Além disso, a Beckman Coulter tem soluções desenhadas para aliviar a pressão do sistema de saúde, agilizando o cuidado dos pacientes e aumentando a eficiência do laboratório. Os sistemas de automatização e as ferramentas de gestão da informação clínica permitem oferecer resultados rápidos para facilitar o diagnóstico e o tratamento, o que supõe melhorias no cuidado aos pacientes, nos tempos de estadia na sala de urgência e na satisfação do paciente e do médico.
Quais os objetivos da empresa para este ano?
Como empresa cujo principal foco continua a ser o diagnóstico e o rendimento do laboratório, a Beckman Coulter tem como visão e missão avançar na assistência médica de todo o mundo e trabalhar com os seus clientes para oferecer soluções de diagnóstico inovadoras, fiáveis e eficientes a pacientes de todo o mundo.

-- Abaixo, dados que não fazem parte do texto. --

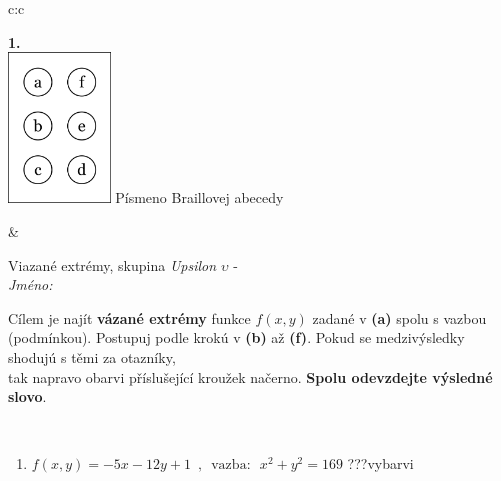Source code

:\documentclass[10pt]{report}
\begin{document}
\begin{tabular}{c:c}
\begin{minipage}[c][104.5mm][t]{0.5\linewidth}
\begin{center}
\begin{minipage}{0.79\linewidth}
\begin{center}
\begin{varwidth}{\linewidth}
\begin{enumerate}
\end{enumerate}
\end{varwidth}
\end{center}
\end{minipage}
\begin{minipage}{0.20\linewidth}
\begin{center}
{\Huge\bfseries 1.} \\[2mm]
\includegraphics[height=40mm]{../images/braille.png}
{\small Písmeno Braillovej abecedy}
\end{center}
\end{minipage}
\end{center}
\end{minipage}
&
\begin{minipage}[c][104.5mm][t]{0.5\linewidth}
\begin{center}
\vspace{7mm}
{\huge Viazané extrémy, skupina \textit{Upsilon $\upsilon$} -}\\[5mm]
\textit{Jméno:}\phantom{xxxxxxxxxxxxxxxxxxxxxxxxxxxxxxxxxxxxxxxxxxxxxxxxxxxxxxxxxxxxxxxxx}\\[5mm]
\begin{minipage}{0.95\linewidth}
\begin{center}
Cílem je najít \textbf{vázané extrémy} funkce $f(x,y)$ zadané v \textbf{(a)} spolu s vazbou (podmínkou). Postupuj podle krokú v \textbf{(b)} až \textbf{(f)}. Pokud se medzivýsledky shodujú s těmi za otazníky,\\tak napravo obarvi příslušející kroužek načerno. \textbf{Spolu odevzdejte výsledné slovo}.
\end{center}
\end{minipage}
\\[1mm]
\begin{minipage}{0.79\linewidth}
\begin{center}
\begin{varwidth}{\linewidth}
\begin{enumerate}
\normalsize
\item $f(x,y)=-5x-12y+1 \enspace , \enspace \mathrm{vazba:} \enspace x^2+y^2=169$\quad \dotfill\; ???\;\dotfill \quad vybarvi

\end{enumerate}
\end{varwidth}
\end{center}
\end{minipage}
\end{center}
\end{minipage}
\end{tabular}
\end{document}
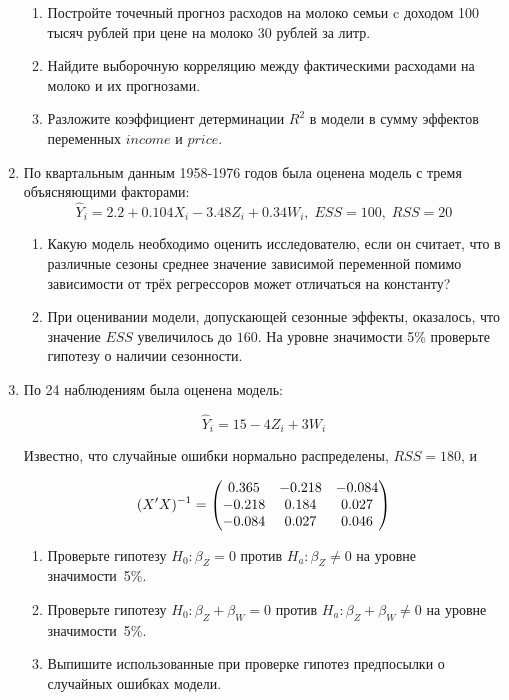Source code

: \documentclass[12pt, a4paper]{article}\usepackage[]{graphicx}\usepackage[]{color}
\begin{document}
\begin{enumerate}
\begin{enumerate}
\item Постройте точечный прогноз расходов на молоко семьи c доходом 100 тысяч рублей при цене на молоко 30 рублей за литр.
\item Найдите выборочную корреляцию между фактическими расходами на молоко и их прогнозами.
\item Разложите коэффициент детерминации $R^2$ в модели в сумму эффектов переменных $income$ и $price$.
\end{enumerate}




\item По квартальным данным 1958-1976 годов была оценена модель с тремя объясняющими факторами:
\[
\hat Y_i = 2.2 + 0.104 X_i - 3.48 Z_i + 0.34 W_i, \; ESS = 100, \; RSS = 20
\]

\begin{enumerate}
\item Какую модель необходимо оценить исследователю, если он считает, что в различные сезоны среднее значение зависимой переменной помимо зависимости от трёх регрессоров может отличаться на константу?
\item При оценивании модели, допускающей сезонные эффекты, оказалось, что значение $ESS$ увеличилось до $160$.
На уровне значимости 5\% проверьте гипотезу о наличии сезонности.
\end{enumerate}



\item По 24 наблюдениям была оценена модель:

\[
\widehat{Y}_i=15-4Z_i+3W_i
\]

Известно, что случайные ошибки нормально распределены, $RSS=180$, и

\[
(X'X)^{-1} =
\ensuremath{%
\begin{pmatrix}{}
  0.365 & -0.218 & -0.084 \\ 
  -0.218 & 0.184 & 0.027 \\ 
  -0.084 & 0.027 & 0.046 \\ 
  \end{pmatrix}
}
\]


\begin{enumerate}
\item Проверьте гипотезу $H_0: \beta_Z = 0$ против $H_a: \beta_Z \neq 0$ на уровне значимости~5\%.
\item Проверьте гипотезу $H_0: \beta_Z + \beta_W = 0$  против $H_a: \beta_Z + \beta_W \neq 0$ на уровне значимости~5\%.
\item Выпишите использованные при проверке гипотез предпосылки о случайных ошибках модели.
\end{enumerate}


\end{enumerate}
\end{document}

Como empresa, o nosso objetivo é centrar-nos em acelerar o cuidado ao paciente com um menu fiável para podermos fazer avançar o cuidado médico aproveitando a nossa experiência e os nossos produtos.
Respostas rápidas:
O maior risco: Tentar construir planos futuros tendo por base apenas o que se passou no passado.
O maior erro: Não tomar decisões.
A maior lição: É preciso errar e assumir que se errou para aprender.
A maior conquista: Impossível escolher uma, mas as maiores serão seguramente as que ainda estão por chegar.
[1] Tal R, Seifer DB. Ovarian reserve testing: a user’s guide. American Journal of Obstetrics and Gynecology. August 2017
[2] ACCESS AMH ADVANCED, Instructions For Use, REF C62997, 2020, Beckman Coulter, Inc.